立てようとした腕を滑らせ、再び布団へ沈んでしまう。
「無理するんじゃないよ。丸二日倒れてたんだからね」
狩夏はどこか呆れつつも、心配するように語る。
「あの日、喫茶店から連絡があったんだよ。ゲームをしていた面々が皆倒れたってね。
それで慌てて駆けつけてみたら……どうだい。みな頭が煮えるように熱いじゃあないか。
僕も手当てに協力したよ。

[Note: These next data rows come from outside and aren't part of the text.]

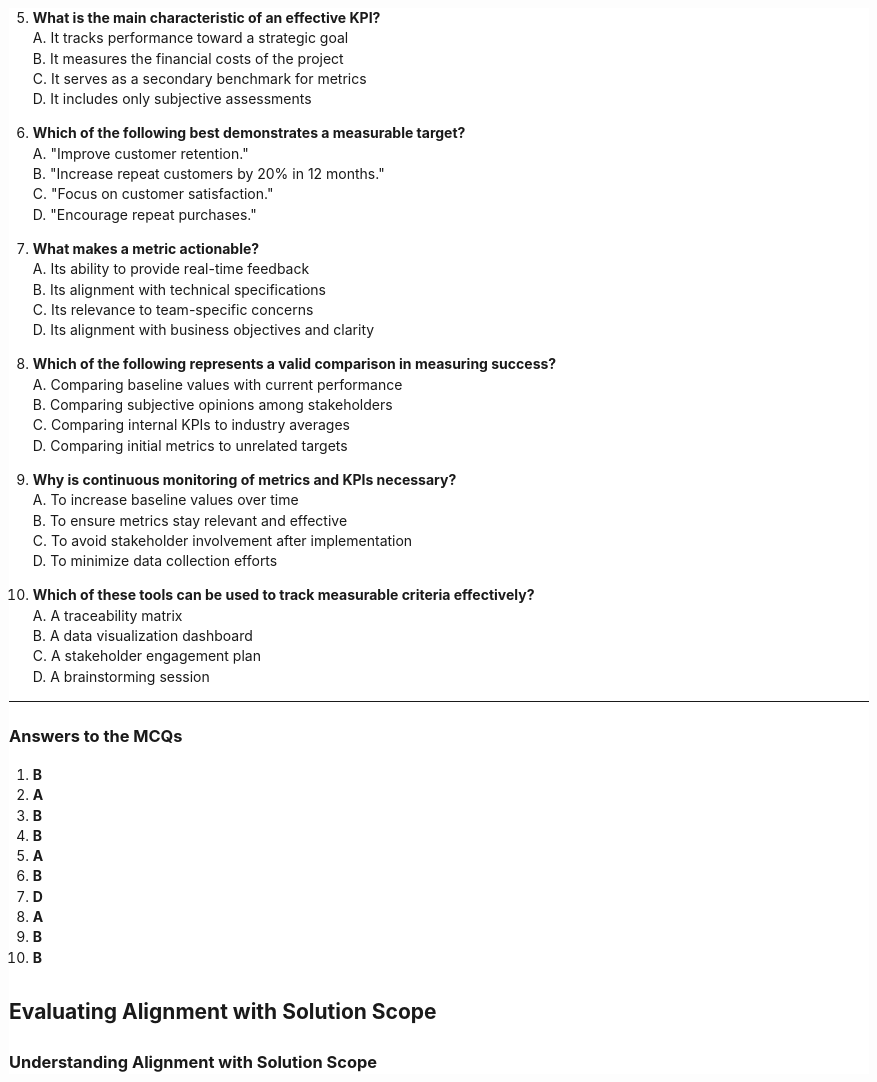 5. **What is the main characteristic of an effective KPI?**  
   A. It tracks performance toward a strategic goal  
   B. It measures the financial costs of the project  
   C. It serves as a secondary benchmark for metrics  
   D. It includes only subjective assessments  

6. **Which of the following best demonstrates a measurable target?**  
   A. "Improve customer retention."  
   B. "Increase repeat customers by 20% in 12 months."  
   C. "Focus on customer satisfaction."  
   D. "Encourage repeat purchases."  

7. **What makes a metric actionable?**  
   A. Its ability to provide real-time feedback  
   B. Its alignment with technical specifications  
   C. Its relevance to team-specific concerns  
   D. Its alignment with business objectives and clarity  

8. **Which of the following represents a valid comparison in measuring success?**  
   A. Comparing baseline values with current performance  
   B. Comparing subjective opinions among stakeholders  
   C. Comparing internal KPIs to industry averages  
   D. Comparing initial metrics to unrelated targets  

9. **Why is continuous monitoring of metrics and KPIs necessary?**  
   A. To increase baseline values over time  
   B. To ensure metrics stay relevant and effective  
   C. To avoid stakeholder involvement after implementation  
   D. To minimize data collection efforts  

10. **Which of these tools can be used to track measurable criteria effectively?**  
    A. A traceability matrix  
    B. A data visualization dashboard  
    C. A stakeholder engagement plan  
    D. A brainstorming session  

---

### **Answers to the MCQs**  

1. **B**  
2. **A**  
3. **B**  
4. **B**  
5. **A**  
6. **B**  
7. **D**  
8. **A**  
9. **B**  
10. **B**

## Evaluating Alignment with Solution Scope  

### **Understanding Alignment with Solution Scope**  
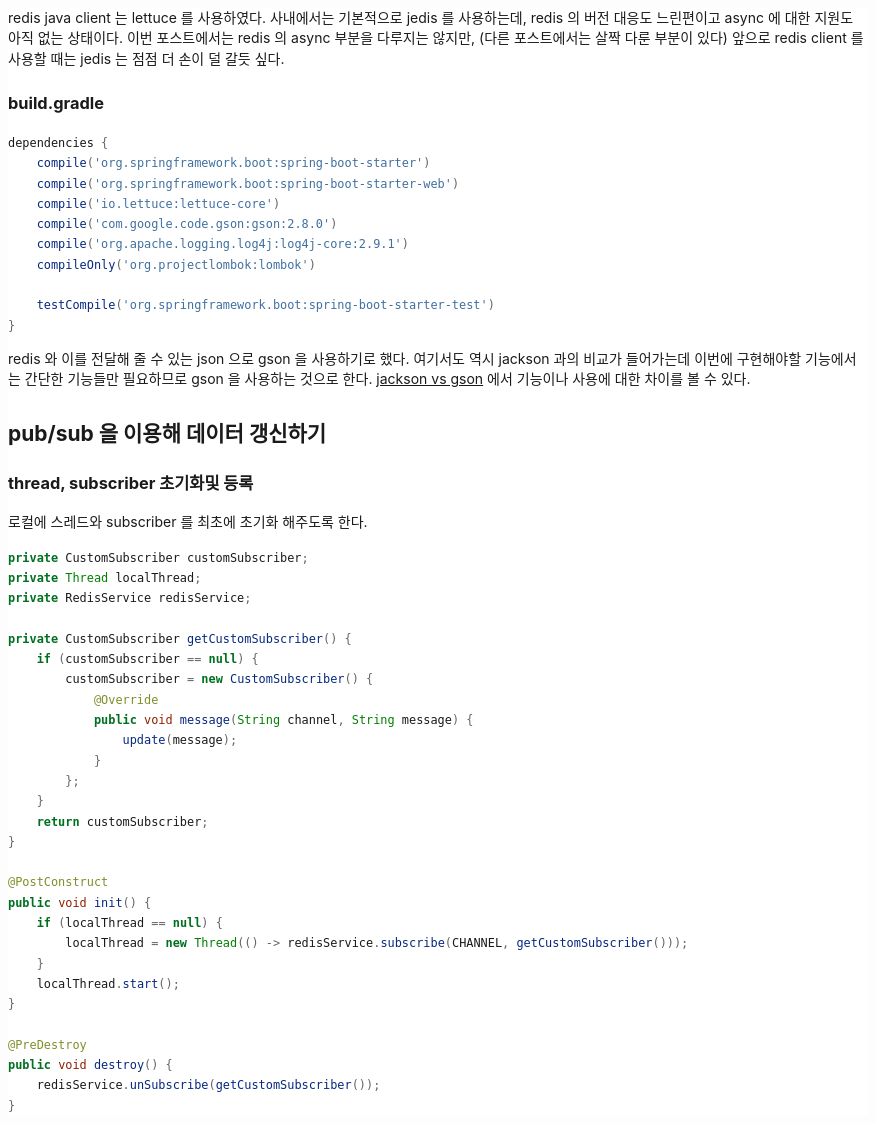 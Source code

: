 redis java client 는 lettuce 를 사용하였다. 사내에서는 기본적으로 jedis 를 사용하는데, redis 의 버전 대응도 느린편이고 async 에 대한 지원도 아직 없는 상태이다. 이번 포스트에서는 redis 의 async 부분을 다루지는 않지만, (다른 포스트에서는 살짝 다룬 부분이 있다) 앞으로 redis client 를 사용할 때는 jedis 는 점점 더 손이 덜 갈듯 싶다.

### build.gradle

```gradle
dependencies {
    compile('org.springframework.boot:spring-boot-starter')
    compile('org.springframework.boot:spring-boot-starter-web')
    compile('io.lettuce:lettuce-core')
    compile('com.google.code.gson:gson:2.8.0')
    compile('org.apache.logging.log4j:log4j-core:2.9.1')
    compileOnly('org.projectlombok:lombok')

    testCompile('org.springframework.boot:spring-boot-starter-test')
}
```

redis 와 이를 전달해 줄 수 있는 json 으로 gson 을 사용하기로 했다. 여기서도 역시 jackson 과의 비교가 들어가는데 이번에 구현해야할 기능에서는 간단한 기능들만 필요하므로 gson 을 사용하는 것으로 한다.
[jackson vs gson](http://www.baeldung.com/jackson-vs-gson) 에서 기능이나 사용에 대한 차이를 볼 수 있다.


## pub/sub 을 이용해 데이터 갱신하기

### thread, subscriber 초기화및 등록

로컬에 스레드와 subscriber 를 최초에 초기화 해주도록 한다.

```java
private CustomSubscriber customSubscriber;
private Thread localThread;
private RedisService redisService;

private CustomSubscriber getCustomSubscriber() {
    if (customSubscriber == null) {
        customSubscriber = new CustomSubscriber() {
            @Override
            public void message(String channel, String message) {
                update(message);
            }
        };
    }
    return customSubscriber;
}

@PostConstruct
public void init() {
    if (localThread == null) {
        localThread = new Thread(() -> redisService.subscribe(CHANNEL, getCustomSubscriber()));
    }
    localThread.start();
}

@PreDestroy
public void destroy() {
    redisService.unSubscribe(getCustomSubscriber());
}

```
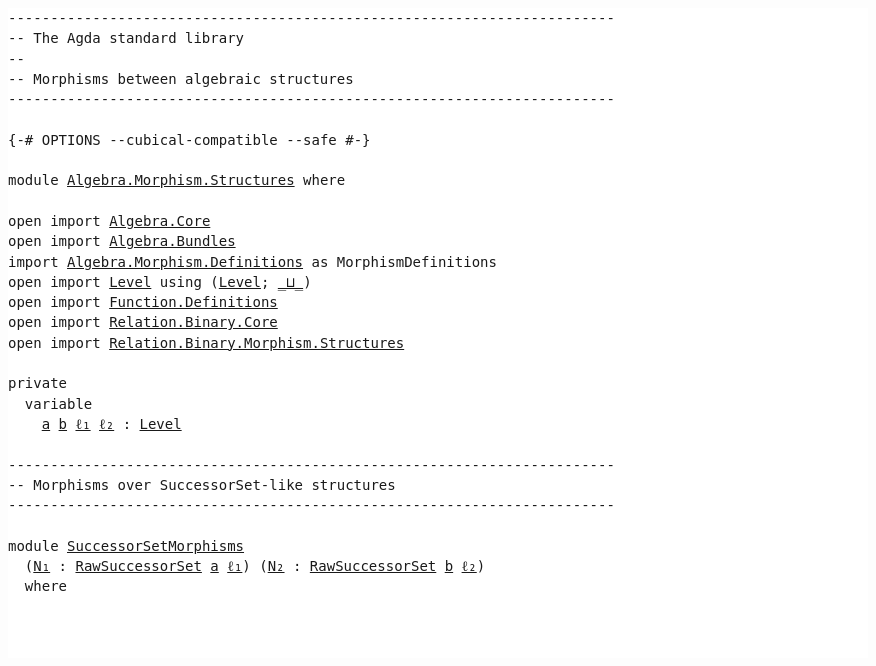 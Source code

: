 <pre class="Agda"><a id="1" class="Comment">------------------------------------------------------------------------</a>
<a id="74" class="Comment">-- The Agda standard library</a>
<a id="103" class="Comment">--</a>
<a id="106" class="Comment">-- Morphisms between algebraic structures</a>
<a id="148" class="Comment">------------------------------------------------------------------------</a>

<a id="222" class="Symbol">{-#</a> <a id="226" class="Keyword">OPTIONS</a> <a id="234" class="Pragma">--cubical-compatible</a> <a id="255" class="Pragma">--safe</a> <a id="262" class="Symbol">#-}</a>

<a id="267" class="Keyword">module</a> <a id="274" href="Algebra.Morphism.Structures.html" class="Module">Algebra.Morphism.Structures</a> <a id="302" class="Keyword">where</a>

<a id="309" class="Keyword">open</a> <a id="314" class="Keyword">import</a> <a id="321" href="Algebra.Core.html" class="Module">Algebra.Core</a>
<a id="334" class="Keyword">open</a> <a id="339" class="Keyword">import</a> <a id="346" href="Algebra.Bundles.html" class="Module">Algebra.Bundles</a>
<a id="362" class="Keyword">import</a> <a id="369" href="Algebra.Morphism.Definitions.html" class="Module">Algebra.Morphism.Definitions</a> <a id="398" class="Symbol">as</a> <a id="401" class="Module">MorphismDefinitions</a>
<a id="421" class="Keyword">open</a> <a id="426" class="Keyword">import</a> <a id="433" href="Level.html" class="Module">Level</a> <a id="439" class="Keyword">using</a> <a id="445" class="Symbol">(</a><a id="446" href="Agda.Primitive.html#742" class="Postulate">Level</a><a id="451" class="Symbol">;</a> <a id="453" href="Agda.Primitive.html#961" class="Primitive Operator">_⊔_</a><a id="456" class="Symbol">)</a>
<a id="458" class="Keyword">open</a> <a id="463" class="Keyword">import</a> <a id="470" href="Function.Definitions.html" class="Module">Function.Definitions</a>
<a id="491" class="Keyword">open</a> <a id="496" class="Keyword">import</a> <a id="503" href="Relation.Binary.Core.html" class="Module">Relation.Binary.Core</a>
<a id="524" class="Keyword">open</a> <a id="529" class="Keyword">import</a> <a id="536" href="Relation.Binary.Morphism.Structures.html" class="Module">Relation.Binary.Morphism.Structures</a>

<a id="573" class="Keyword">private</a>
  <a id="583" class="Keyword">variable</a>
    <a id="596" href="Algebra.Morphism.Structures.html#596" class="Generalizable">a</a> <a id="598" href="Algebra.Morphism.Structures.html#598" class="Generalizable">b</a> <a id="600" href="Algebra.Morphism.Structures.html#600" class="Generalizable">ℓ₁</a> <a id="603" href="Algebra.Morphism.Structures.html#603" class="Generalizable">ℓ₂</a> <a id="606" class="Symbol">:</a> <a id="608" href="Agda.Primitive.html#742" class="Postulate">Level</a>

<a id="615" class="Comment">------------------------------------------------------------------------</a>
<a id="688" class="Comment">-- Morphisms over SuccessorSet-like structures</a>
<a id="735" class="Comment">------------------------------------------------------------------------</a>

<a id="809" class="Keyword">module</a> <a id="SuccessorSetMorphisms"></a><a id="816" href="Algebra.Morphism.Structures.html#816" class="Module">SuccessorSetMorphisms</a>
  <a id="840" class="Symbol">(</a><a id="841" href="Algebra.Morphism.Structures.html#841" class="Bound">N₁</a> <a id="844" class="Symbol">:</a> <a id="846" href="Algebra.Bundles.Raw.html#714" class="Record">RawSuccessorSet</a> <a id="862" href="Algebra.Morphism.Structures.html#596" class="Generalizable">a</a> <a id="864" href="Algebra.Morphism.Structures.html#600" class="Generalizable">ℓ₁</a><a id="866" class="Symbol">)</a> <a id="868" class="Symbol">(</a><a id="869" href="Algebra.Morphism.Structures.html#869" class="Bound">N₂</a> <a id="872" class="Symbol">:</a> <a id="874" href="Algebra.Bundles.Raw.html#714" class="Record">RawSuccessorSet</a> <a id="890" href="Algebra.Morphism.Structures.html#598" class="Generalizable">b</a> <a id="892" href="Algebra.Morphism.Structures.html#603" class="Generalizable">ℓ₂</a><a id="894" class="Symbol">)</a>
  <a id="898" class="Keyword">where</a>

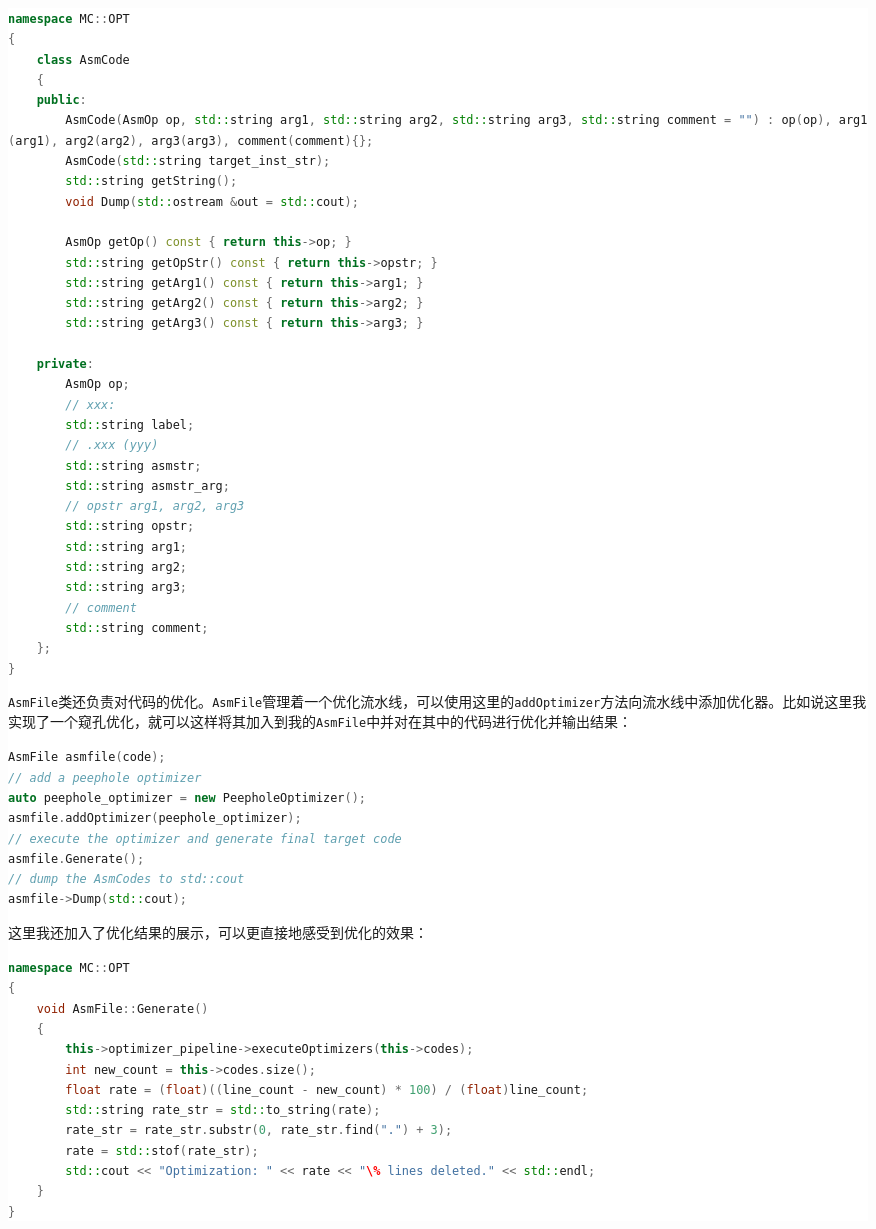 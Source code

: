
 ```cpp
namespace MC::OPT
{    
    class AsmCode
    {
    public:
        AsmCode(AsmOp op, std::string arg1, std::string arg2, std::string arg3, std::string comment = "") : op(op), arg1(arg1), arg2(arg2), arg3(arg3), comment(comment){};
        AsmCode(std::string target_inst_str);
        std::string getString();
        void Dump(std::ostream &out = std::cout);

        AsmOp getOp() const { return this->op; }
        std::string getOpStr() const { return this->opstr; }
        std::string getArg1() const { return this->arg1; }
        std::string getArg2() const { return this->arg2; }
        std::string getArg3() const { return this->arg3; }

    private:
        AsmOp op;
        // xxx:
        std::string label;
        // .xxx (yyy)
        std::string asmstr;
        std::string asmstr_arg;
        // opstr arg1, arg2, arg3
        std::string opstr;
        std::string arg1;
        std::string arg2;
        std::string arg3;
        // comment
        std::string comment;
    };
}
```

`AsmFile`类还负责对代码的优化。`AsmFile`管理着一个优化流水线，可以使用这里的`addOptimizer`方法向流水线中添加优化器。比如说这里我实现了一个窥孔优化，就可以这样将其加入到我的`AsmFile`中并对在其中的代码进行优化并输出结果：

```cpp
AsmFile asmfile(code);
// add a peephole optimizer
auto peephole_optimizer = new PeepholeOptimizer();
asmfile.addOptimizer(peephole_optimizer);
// execute the optimizer and generate final target code
asmfile.Generate();
// dump the AsmCodes to std::cout
asmfile->Dump(std::cout);
```

这里我还加入了优化结果的展示，可以更直接地感受到优化的效果：

```cpp
namespace MC::OPT
{    
    void AsmFile::Generate()
    {
        this->optimizer_pipeline->executeOptimizers(this->codes);
        int new_count = this->codes.size();
        float rate = (float)((line_count - new_count) * 100) / (float)line_count;
        std::string rate_str = std::to_string(rate);
        rate_str = rate_str.substr(0, rate_str.find(".") + 3);
        rate = std::stof(rate_str);
        std::cout << "Optimization: " << rate << "\% lines deleted." << std::endl;
    }
}
```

それで容態が落ち着いた頃を見計らって連れて帰らせてもらったんだ」
そして、言い聞かせるように言う。
「さて……結論から言うね千里。あの場の面々は……頭の使いすぎで倒たんだよ」
「頭の使いすぎ……?」
「いいかい千里。ここまでの道筋を軽く箇条書きするだけでもえらい事になるんだ」
「え?」
「又聞きも又聞きだけど……軽くまとめてみたよ。見るなら気をつけてね」
差し出されたのは一枚の紙切れ。
そこには。
【千里の身の回りで起こっている問題】
◆遊んでいるゲームに危機が迫っている。
◆級友が百合趣味。ゲームのヒロインに惚れている。
◆ゲームを楽しみ彼女の恋を優しく締めるためにも、ゲームを存続させなければならない。←最重要課題
ーーーーーーここからは最近の話題ーーーーーー
◆その姉も百合
◆新しい拠点を手に入れようとしたら店長が運営サイドだった。
◆しかも詩葉の元カノ。彼女を倒し対立する理由を消さなければギスギスしたままになる。
◆上記三件を解決しようとしたら、第三勢力として出資者タギーが乱入。おそらく彼らが真の黒幕。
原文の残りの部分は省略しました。